You can find the cuda one here for example.

Shubhankar · January 16, 2020, 5:29pm

@albanD Btw when I set torch.backends.cudnn.benchmark = False
I still get 3 calls to FFT algorithm (1 of the 4 calls) as shown in the following snippet from CUDNN logs which are a lot fewer (vs. 39) than using torch.backends.cudnn.benchmark = True. What could be causing it?

I! CuDNN (v7601) function cudnnConvolutionForward() called:
i!     handle: type=cudnnHandle_t; streamId=(nil) (defaultStream);
i!     alpha: type=CUDNN_DATA_FLOAT; val=1.000000;
i!     xDesc: type=cudnnTensorDescriptor_t:
i!         dataType: type=cudnnDataType_t; val=CUDNN_DATA_FLOAT (0);
i!         nbDims: type=int; val=4;
i!         dimA: type=int; val=[18432,6,14,14];
i!         strideA: type=int; val=[1176,196,14,1];
i!     xData: location=dev; addr=0x200154c00000;
i!     wDesc: type=cudnnFilterDescriptor_t:
i!         dataType: type=cudnnDataType_t; val=CUDNN_DATA_FLOAT (0);
i!         vect: type=int; val=0;
i!         nbDims: type=int; val=4;
i!         dimA: type=int; val=[16,6,5,5];
i!         format: type=cudnnTensorFormat_t; val=CUDNN_TENSOR_NCHW (0);
i!     wData: location=dev; addr=0x200118400a00;
i!     convDesc: type=cudnnConvolutionDescriptor_t:
i!         mode: type=cudnnConvolutionMode_t; val=CUDNN_CROSS_CORRELATION (1);
i!         dataType: type=cudnnDataType_t; val=CUDNN_DATA_FLOAT (0);
i!         mathType: type=cudnnMathType_t; val=CUDNN_DEFAULT_MATH (0);
i!         reorderType: type=int; val=0;
i!         arrayLength: type=int; val=2;
i!         padA: type=int; val=[0,0];
i!         strideA: type=int; val=[1,1];
i!         dilationA: type=int; val=[1,1];
i!         groupCount: type=int; val=1;
i!     algo: type=cudnnConvolutionFwdAlgo_t; val=CUDNN_CONVOLUTION_FWD_ALGO_FFT (4);
i!     workSpace: location=dev; addr=0x2001c0000000;
i!     workSpaceSizeInBytes: type=size_t; val=679486848;
i!     beta: type=CUDNN_DATA_FLOAT; val=0.000000;
i!     yDesc: type=cudnnTensorDescriptor_t:
i!         dataType: type=cudnnDataType_t; val=**CUDNN_DATA_FLOAT (0)**;
i!         nbDims: type=int; val=4;
i!         dimA: type=int; val=[18432,16,10,10];
i!         strideA: type=int; val=[1600,100,10,1];
i!     yData: location=dev; addr=0x2000a3800000;
i!

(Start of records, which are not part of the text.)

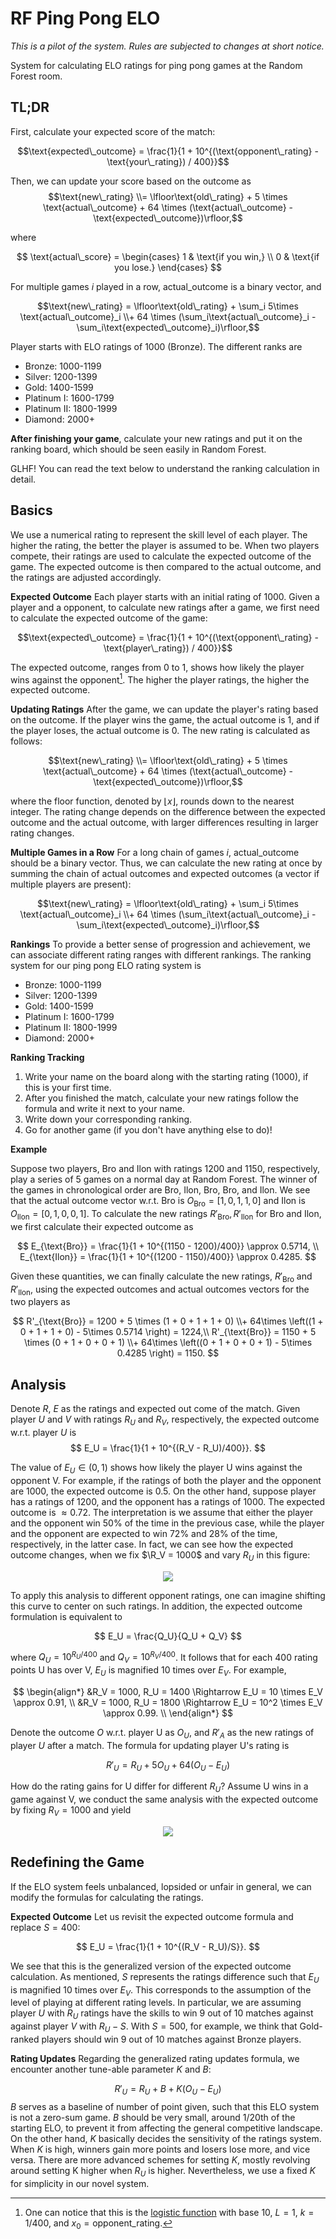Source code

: # RF Ping Pong ELO

*This is a pilot of the system. Rules are subjected to changes at short notice.*

System for calculating ELO ratings for ping pong games at the Random Forest room.

## TL;DR

First, calculate your expected score of the match:

$$\text{expected\_outcome} = \frac{1}{1 + 10^{(\text{opponent\_rating} - \text{your\_rating}) / 400}}$$

Then, we can update your score based on the outcome as
$$\text{new\_rating} \\= \lfloor\text{old\_rating} + 5 \times \text{actual\_outcome} + 64 \times (\text{actual\_outcome} - \text{expected\_outcome})\rfloor,$$

where

$$
\text{actual\_score} = \begin{cases}
  1 & \text{if you win,} \\
  0 & \text{if you lose.}
\end{cases}
$$

For multiple games $i$ played in a row, $\text{actual\_outcome}$ is a binary vector, and

$$\text{new\_rating} = \lfloor\text{old\_rating} + \sum_i 5\times \text{actual\_outcome}_i \\+ 64 \times (\sum_i\text{actual\_outcome}_i - \sum_i\text{expected\_outcome}_i)\rfloor,$$

Player starts with ELO ratings of 1000 (Bronze). The different ranks are

- Bronze: 1000-1199
- Silver: 1200-1399
- Gold: 1400-1599
- Platinum I: 1600-1799
- Platinum II: 1800-1999
- Diamond: 2000+

**After finishing your game**, calculate your new ratings and put it on the ranking board, which should be seen easily in Random Forest.

GLHF! You can read the text below to understand the ranking calculation in detail.

## Basics

We use a numerical rating to represent the skill level of each player. The higher the rating, the better the player is assumed to be. When two players compete, their ratings are used to calculate the expected outcome of the game. The expected outcome is then compared to the actual outcome, and the ratings are adjusted accordingly.

**Expected Outcome**
Each player starts with an initial rating of 1000. Given a player and a opponent, to calculate new ratings after a game, we first need to calculate the expected outcome of the game:

$$\text{expected\_outcome} = \frac{1}{1 + 10^{(\text{opponent\_rating} - \text{player\_rating}) / 400}}$$

The expected outcome, ranges from 0 to 1, shows how likely the player wins against the opponent[^1]. The higher the player ratings, the higher the expected outcome.

**Updating Ratings**
After the game, we can update the player's rating based on the outcome. If the player wins the game, the actual outcome is 1, and if the player loses, the actual outcome is 0. The new rating is calculated as follows:

$$\text{new\_rating} \\= \lfloor\text{old\_rating} + 5 \times \text{actual\_outcome}  + 64 \times (\text{actual\_outcome} - \text{expected\_outcome})\rfloor,$$

where the floor function, denoted by $\lfloor x \rfloor$, rounds down to the nearest integer. The rating change depends on the difference between the expected outcome and the actual outcome, with larger differences resulting in larger rating changes.

**Multiple Games in a Row**
For a long chain of games $i$, $\text{actual\_outcome}$ should be a binary vector. Thus, we can calculate the new rating at once by summing the chain of actual outcomes and expected outcomes (a vector if multiple players are present):

$$\text{new\_rating} = \lfloor\text{old\_rating} + \sum_i 5\times \text{actual\_outcome}_i \\+ 64 \times (\sum_i\text{actual\_outcome}_i - \sum_i\text{expected\_outcome}_i)\rfloor,$$

**Rankings**
To provide a better sense of progression and achievement, we can associate different rating ranges with different rankings. The ranking system for our ping pong ELO rating system is

- Bronze: 1000-1199
- Silver: 1200-1399
- Gold: 1400-1599
- Platinum I: 1600-1799
- Platinum II: 1800-1999
- Diamond: 2000+

**Ranking Tracking**

1. Write your name on the board along with the starting rating (1000), if this is your first time.
2. After you finished the match, calculate your new ratings follow the formula and write it next to your name.
3. Write down your corresponding ranking.
4. Go for another game (if you don't have anything else to do)!

**Example**

Suppose two players, Bro and Ilon with ratings $1200$ and $1150$, respectively, play a series of 5 games on a normal day at Random Forest. The winner of the games in chronological order are Bro, Ilon, Bro, Bro, and Ilon. We see that the actual outcome vector w.r.t. Bro is $O_{\text{Bro}} = [1,0,1,1,0]$ and Ilon is $O_{\text{Ilon}} = [0,1,0,0,1]$. To calculate the new ratings $R'_{\text{Bro}}, R'_{\text{Ilon}}$ for Bro and Ilon, we first calculate their expected outcome as

$$
E_{\text{Bro}} = \frac{1}{1 + 10^{(1150 - 1200)/400}} \approx 0.5714, \\
E_{\text{Ilon}} = \frac{1}{1 + 10^{(1200 - 1150)/400}} \approx 0.4285. 
$$

Given these quantities, we can finally calculate the new ratings, $R'_{\text{Bro}}$ and $R'_{\text{Ilon}}$, using the expected outcomes and actual outcomes vectors for the two players as

$$
R'_{\text{Bro}} = 1200 + 5 \times (1 + 0 + 1 + 1 + 0) \\+ 64\times \left((1 + 0 + 1 + 1 + 0) - 5\times 0.5714 \right) = 1224,\\
R'_{\text{Bro}} = 1150 + 5 \times (0 + 1 + 0 + 0 + 1) \\+ 64\times \left((0 + 1 + 0 + 0 + 1) - 5\times 0.4285 \right) =  1150.
$$

## Analysis

Denote $R$, $E$ as the ratings and expected out come of the match. Given player $U$ and $V$ with ratings $R_U$ and $R_V$, respectively, the expected outcome w.r.t. player $U$ is
$$
E_U = \frac{1}{1 + 10^{(R_V - R_U)/400}}.
$$

The value of $E_U \in (0,1)$ shows how likely the player U wins against the opponent V. For example, if the ratings of both the player and the opponent are 1000, the expected outcome is $0.5$. On the other hand, suppose player has a ratings of 1200, and the opponent has a ratings of 1000. The expected outcome is $\approx 0.72$. The interpretation is we assume that either the player and the opponent win 50% of the time in the previous case, while the player and the opponent are expected to win 72% and 28% of the time, respectively, in the latter case. In fact, we can see how the expected outcome changes, when we fix $\R_V = 1000$ and vary $R_U$ in this figure:

<p align="center">
  <img src="/assets/elo.png" />
</p>

To apply this analysis to different opponent ratings, one can imagine shifting this curve to center on such ratings. In addition, the expected outcome formulation is equivalent to

$$
E_U = \frac{Q_U}{Q_U + Q_V}
$$

where $Q_U = 10^{R_U/400}$ and $Q_V = 10^{R_V/400}$. It follows that for each 400 rating points U has over V, $E_U$ is magnified 10 times over $E_V$. For example,

$$
\begin{align*}
&R_V = 1000, R_U = 1400 \Rightarrow E_U = 10 \times E_V \approx 0.91, \\
&R_V = 1000, R_U = 1800 \Rightarrow E_U = 10^2 \times E_V \approx 0.99. \\
\end{align*}
$$

Denote the outcome $O$ w.r.t. player U as $O_U$, and $R'_A$ as the new ratings of player $U$ after a match. The formula for updating player U's rating is

$$
R'_U = R_U + 5O_U + 64(O_U - E_U)
$$

How do the rating gains for U differ for different $R_U$? Assume U wins in a game against V, we conduct the same analysis with the expected outcome by fixing $R_V=1000$ and yield

<p align="center">
  <img src="/assets/rating_gain.png" />
</p>

## Redefining the Game

If the ELO system feels unbalanced, lopsided or unfair in general, we can modify the formulas for calculating the ratings.

**Expected Outcome**
Let us revisit the expected outcome formula and replace $S=400$:

$$
E_U = \frac{1}{1 + 10^{(R_V - R_U)/S}}.
$$

We see that this is the generalized version of the expected outcome calculation. As mentioned, $S$ represents the ratings difference such that $E_U$ is magnified 10 times over $E_V$. This corresponds to the assumption of the level of playing at different rating levels. In particular, we are assuming player $U$ with $R_U$ ratings have the skills to win 9 out of 10 matches against against player $V$ with $R_U - S$. With $S=500$, for example, we think that Gold-ranked players should win 9 out of 10 matches against Bronze players.

**Rating Updates**
Regarding the generalized rating updates formula, we encounter another tune-able parameter $K$ and $B$:

$$
R'_U = R_U + B + K(O_U - E_U)
$$
$B$ serves as a baseline of number of point given, such that this ELO system is not a zero-sum game. $B$ should be very small, around $1/20$th of the starting ELO, to prevent it from affecting the general competitive landscape. On the other hand, $K$ basically decides the sensitivity of the ratings system. When $K$ is high, winners gain more points and losers lose more, and vice versa. There are more advanced schemes for setting $K$, mostly revolving around setting K higher when $R_U$ is higher. Nevertheless, we use a fixed $K$ for simplicity in our novel system.

[^1]: One can notice that this is the [logistic function](https://en.wikipedia.org/wiki/Logistic_function) with base 10, $L=1$, $k=1/400$, and $x_0 = \text{opponent\_rating}$.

Time: 2020-01-16T12:23:07.839722 (0d+0h+0m+25s since start)
i! Process=86375; Thread=86375; GPU=0; Handle=0x13e4302b0; StreamId=(nil) (defaultStream).

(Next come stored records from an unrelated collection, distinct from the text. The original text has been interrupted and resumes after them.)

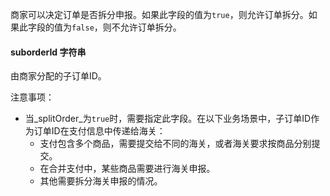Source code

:商家可以决定订单是否拆分申报。如果此字段的值为`true`，则允许订单拆分。如果此字段的值为`false`，则不允许订单拆分。

#### suborderId 字符串

由商家分配的子订单ID。

注意事项：

*   当_splitOrder_为`true`时，需要指定此字段。在以下业务场景中，子订单ID作为订单ID在支付信息中传递给海关：
    *   支付包含多个商品，需要提交给不同的海关，或者海关要求按商品分别提交。
    *   在合并支付中，某些商品需要进行海关申报。
    *   其他需要拆分海关申报的情况。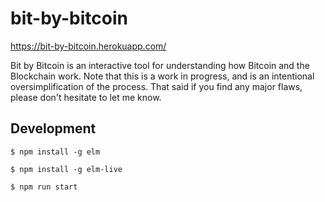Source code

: # bit-by-bitcoin

https://bit-by-bitcoin.herokuapp.com/

Bit by Bitcoin is an interactive tool for understanding how Bitcoin and the Blockchain work. Note that this is a work in progress, and is an intentional oversimplification of the process. That said if you find any major flaws, please don't hesitate to let me know.

## Development

`$ npm install -g elm`

`$ npm install -g elm-live`

`$ npm run start`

albanD · January 16, 2020, 5:31pm

Do you have a small code sample that reproduces this?

cc @ptrblck

Shubhankar · January 16, 2020, 5:55pm

I am using pytorch doc: https://pytorch.org/tutorials/beginner/blitz/cifar10_tutorial.html#training-an-image-classifier with and without torch.backends.cudnn.benchmark and with

export CUDNN_LOGINFO_DBG=1
export CUDNN_LOGDEST_DBG=log.txt

ptrblck · January 16, 2020, 7:33pm

cuDNN can still be used, if torch.backends.cudnn.enabled = True.
If you don’t want to use cudnn, you should set this flag to False to use the native PyTorch methods.

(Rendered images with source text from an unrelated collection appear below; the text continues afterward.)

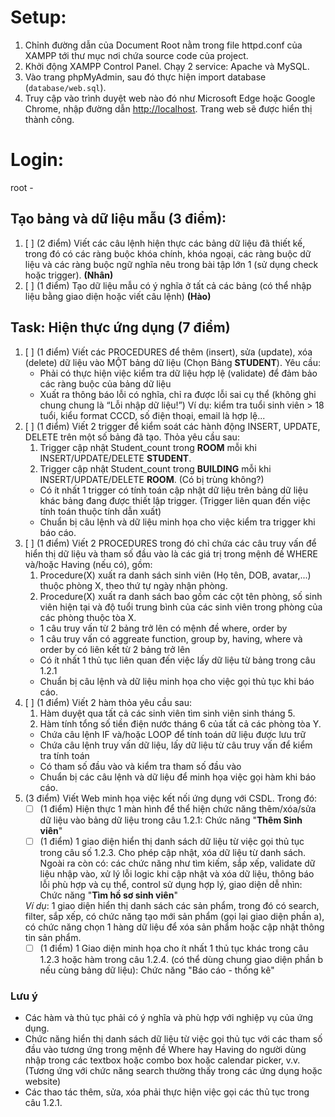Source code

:# Setup:
1. Chỉnh đường dẫn của Document Root nằm trong file httpd.conf của XAMPP tới thư mục nơi chứa source code của project.
2. Khởi động XAMPP Control Panel. Chạy 2 service: Apache và MySQL.
3. Vào trang phpMyAdmin, sau đó thực hiện import database (`database/web.sql`).
4. Truy cập vào trình duyệt web nào đó như Microsoft Edge hoặc Google Chrome, nhập đường dẫn [http://localhost](http://localhost). Trang web sẽ được hiển thị thành công.

# Login:
root - 

## Tạo bảng và dữ liệu mẫu (3 điểm):
1. [ ] (2 điểm) Viết các câu lệnh hiện thực các bảng dữ liệu đã thiết kế, trong đó có các ràng buộc khóa chính, khóa ngoại, các ràng buộc dữ liệu và các ràng buộc ngữ nghĩa nêu trong bài tập lớn 1 (sử dụng check hoặc trigger). **(Nhân)**
2. [ ] (1 điểm) Tạo dữ liệu mẫu có ý nghĩa ở tất cả các bảng (có thể nhập liệu bằng giao diện hoặc viết câu lệnh) **(Hào)**

## Task: Hiện thực ứng dụng (7 điểm)
1. [ ] (1 điểm) Viết các PROCEDURES để thêm (insert), sửa (update), xóa (delete) dữ liệu vào MỘT bảng dữ liệu (Chọn Bảng **STUDENT**). Yêu cầu:
   - Phải có thực hiện việc kiểm tra dữ liệu hợp lệ (validate) để đảm bảo các ràng buộc của bảng dữ liệu
   - Xuất ra thông báo lỗi có nghĩa, chỉ ra được lỗi sai cụ thể (không ghi chung chung là “Lỗi nhập dữ liệu!”) Ví dụ: kiểm tra tuổi sinh viên > 18 tuổi, kiểu format CCCD, số điện thoại, email là hợp lệ...
2. [ ] (1 điểm) Viết 2 trigger để kiểm soát các hành động INSERT, UPDATE, DELETE trên một số bảng đã tạo. Thỏa yêu cầu sau:
    1. Trigger cập nhật Student_count trong **ROOM** mỗi khi INSERT/UPDATE/DELETE **STUDENT**.
    2. Trigger cập nhật Student_count trong **BUILDING** mỗi khi INSERT/UPDATE/DELETE **ROOM**. (Có bị trùng không?)
   - Có ít nhất 1 trigger có tính toán cập nhật dữ liệu trên bảng dữ liệu khác bảng đang được thiết lập trigger. (Trigger liên quan đến việc tính toán thuộc tính dẫn xuất)
   - Chuẩn bị câu lệnh và dữ liệu minh họa cho việc kiểm tra trigger khi báo cáo.
3. [ ] (1 điểm) Viết 2 PROCEDURES trong đó chỉ chứa các câu truy vấn để hiển thị dữ liệu và tham số đầu vào là các giá trị trong mệnh đề WHERE và/hoặc Having (nếu có), gồm:
    1. Procedure(X) xuất ra danh sách sinh viên (Họ tên, DOB, avatar,...) thuộc phòng X, theo thứ tự ngày nhận phòng.
    2. Procedure(X) xuất ra danh sách bao gồm các cột tên phòng, số sinh viên hiện tại và độ tuổi trung bình của các sinh viên trong phòng của các phòng thuộc tòa X.
   - 1 câu truy vấn từ 2 bảng trở lên có mệnh đề where, order by
   - 1 câu truy vấn có aggreate function, group by, having, where và order by có liên kết từ 2 bảng trở lên
   - Có ít nhất 1 thủ tục liên quan đến việc lấy dữ liệu từ bảng trong câu 1.2.1
   - Chuẩn bị câu lệnh và dữ liệu minh họa cho việc gọi thủ tục khi báo cáo.
4. [ ] (1 điểm) Viết 2 hàm thỏa yêu cầu sau:
    1. Hàm duyệt qua tất cả các sinh viên tìm sinh viên sinh tháng 5.
    2. Hàm tính tổng số tiền điện nước tháng 6 của tất cả các phòng tòa Y. 
   - Chứa câu lệnh IF và/hoặc LOOP để tính toán dữ liệu được lưu trữ
   - Chứa câu lệnh truy vấn dữ liệu, lấy dữ liệu từ câu truy vấn để kiểm tra tính toán
   - Có tham số đầu vào và kiểm tra tham số đầu vào
   - Chuẩn bị các câu lệnh và dữ liệu để minh họa việc gọi hàm khi báo cáo.
5. (3 điểm) Viết Web minh họa việc kết nối ứng dụng với CSDL. Trong đó:
   - [ ] (1 điểm) Hiện thực 1 màn hình để thể hiện chức năng thêm/xóa/sửa dữ liệu vào bảng dữ liệu trong câu 1.2.1: Chức năng "**Thêm Sinh viên**"
   - [ ] (1 điểm) 1 giao diện hiển thị danh sách dữ liệu từ việc gọi thủ tục trong câu số 1.2.3. Cho phép cập nhật, xóa dữ liệu từ danh sách. Ngoài ra còn có: các chức năng như tìm kiếm, sắp xếp, validate dữ liệu nhập vào, xử lý lỗi logic khi cập nhật và xóa dữ liệu, thông báo lỗi phù hợp và cụ thể, control sử dụng hợp lý, giao diện dễ nhìn: Chức năng "**Tìm hồ sơ sinh viên**"
   
   *Ví dụ*: 1 giao diện hiển thị danh sách các sản phẩm, trong đó có search, filter, sắp xếp, có chức năng tạo mới sản phẩm (gọi lại giao diện phần a), có chức năng chọn 1 hàng dữ liệu để xóa sản phẩm hoặc cập nhật thông tin sản phẩm.
   - [ ] (1 điểm) 1 Giao diện minh họa cho ít nhất 1 thủ tục khác trong câu 1.2.3 hoặc hàm trong câu 1.2.4. (có thể dùng chung giao diện phần b nếu cùng bảng dữ liệu): Chức năng "Báo cáo - thống kê"
### Lưu ý
- Các hàm và thủ tục phải có ý nghĩa và phù hợp với nghiệp vụ của ứng dụng.
- Chức năng hiển thị danh sách dữ liệu từ việc gọi thủ tục với các tham số đầu vào tương ứng trong mệnh đề Where hay Having do người dùng nhập trong các textbox hoặc combo box hoặc calendar picker, v.v. (Tương ứng với chức năng search thường thấy trong các ứng dụng hoặc website)
- Các thao tác thêm, sửa, xóa phải thực hiện việc gọi các thủ tục trong câu 1.2.1.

When cudnn.benchmark is set to True, the first iterations will get a slowdown, as some internal benchmarking is done to get the fastest kernels for your current workload, which would explain the additional function calls you are seeing.

Shubhankar · January 16, 2020, 9:35pm

I get that but what I observed was CUDNN logs still had some CUDNN algorithm calls even though I had used torch.backends.cudnn.benchmark=False like as shown What algorithm does pytorch use without the use of backends.cudnn?